This concise list of goals distinguishes BESO

Untyped schema

When the schema specifies neither a type nor enum constraint, and hence allows any JSON value type, the binary encoding of each of the JSON value types is as described here. The first byte of the binary encoding determines the JSON value type it encodes, as summarized in the following list and detailed below:

Integer values

A JSON number whose value is a signed integer is first zigzag-encoded into an unsigned integer with the least-significant bit serving as the sign flag. A non-negative value v becomes 2v, while a negative value v becomes -2v+1. The resulting unsigned integer is then serialized into a variable number of bytes in network (big-endian) byte order. Finally, if the first (most-significant) byte of the encoding is not in the range 0x00 through 0x0f, then a leading zero byte is prepended.

Some example encodings of integers are as follows:

	+0   -> [0x00]
	-0   -> [0x01]
	+1   -> [0x02]
	-1   -> [0x03]
	+2   -> [0x04]
	-2   -> [0x05]
	+7   -> [0x0e]
	-7   -> [0x0f]
	+8   -> [0x00,0x10]
	-8   -> [0x00,0x11]
	+128 -> [0x01,0x00]
	-128 -> [0x01,0x01]
	+256 -> [0x02,0x00]
	-256 -> [0x02,0x01]

In this way, integers close to zero remain small after zigzag-encoding, and thus require few bytes to serialize. Integers of up to four bits including sign require one byte, integers up to twelve bits including sign require two bytes, etc.

Notice that unlike the zigzag encoding used in protobufs, this encoding has representations for positive and negative zero. While negative zero is not representable in most native integer formats, the integer encoding is also usable to encode floating-point numbers that have no fractional component, and the IEEE floating-point formats do have both positive and negative zero. Thus, writers are typically expected to produce -0 only when serializing a floating-point number as an integer, with readers treating +0 and -0 as identical when converting to standard internal integer formats.

For compactness writers should generally avoid encoding unnecessary leading zero bytes in the serialized representation, but readers must be prepared to accept them. Writers may sometimes have reason to produce non-essential leading zero bytes: for example, to pad numbers representing cryptographic secrets to a constant time to minimize the risk of side-channel leaks.

Floating-point numbers

Non-integral JSON numbers are encoded into binary floating-point representation using either base-2 (binary) or base-10 (decimal) fractions. The first byte of the value encoding is 0x10 for floating-point with a binary fraction, and 0x11 for floating-point with a decimal fraction.

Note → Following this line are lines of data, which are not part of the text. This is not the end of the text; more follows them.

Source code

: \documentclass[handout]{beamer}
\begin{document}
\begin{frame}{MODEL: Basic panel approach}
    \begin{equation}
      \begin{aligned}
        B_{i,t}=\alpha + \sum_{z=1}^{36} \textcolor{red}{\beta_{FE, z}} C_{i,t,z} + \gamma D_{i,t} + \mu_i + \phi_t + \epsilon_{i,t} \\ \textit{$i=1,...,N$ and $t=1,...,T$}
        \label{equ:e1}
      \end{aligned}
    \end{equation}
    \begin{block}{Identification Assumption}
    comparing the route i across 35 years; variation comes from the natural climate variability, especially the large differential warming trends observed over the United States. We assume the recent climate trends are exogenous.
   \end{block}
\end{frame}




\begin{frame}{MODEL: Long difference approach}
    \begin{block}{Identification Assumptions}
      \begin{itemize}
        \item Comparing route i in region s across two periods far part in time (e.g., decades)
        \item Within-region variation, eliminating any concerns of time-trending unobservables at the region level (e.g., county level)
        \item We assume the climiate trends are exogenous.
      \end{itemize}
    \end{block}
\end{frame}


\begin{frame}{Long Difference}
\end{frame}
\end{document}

Encoders converting from decimal string representation (e.g., JSON text) should generally encode the number using a base-10 fraction in order to avoid losing precision in the conversion. Encoders converting from internal binary floating-point representations, however, can use base-2 fractions to encode numbers more space-efficiently without loss of precision.

The binary encoding of the floating-point number consists of the 0x10 (binary fraction) or 0x11 (decimal fraction) prefix, followed by a CBE-encoded exponent, and finally a mantissa comprising the rest of the encoded byte sequence.

The exponent consists of a variable-length signed integer, which is first zigzag-encoded into a binary unsigned integer, then serialized into a big-endian byte string, and finally CBE-encoded to delimit its length.

In the exponent’s zigzag encoding, the encoded value 1 is special and indicates infinity or not-a-number (NaN) values, rather than a negative zero exponent.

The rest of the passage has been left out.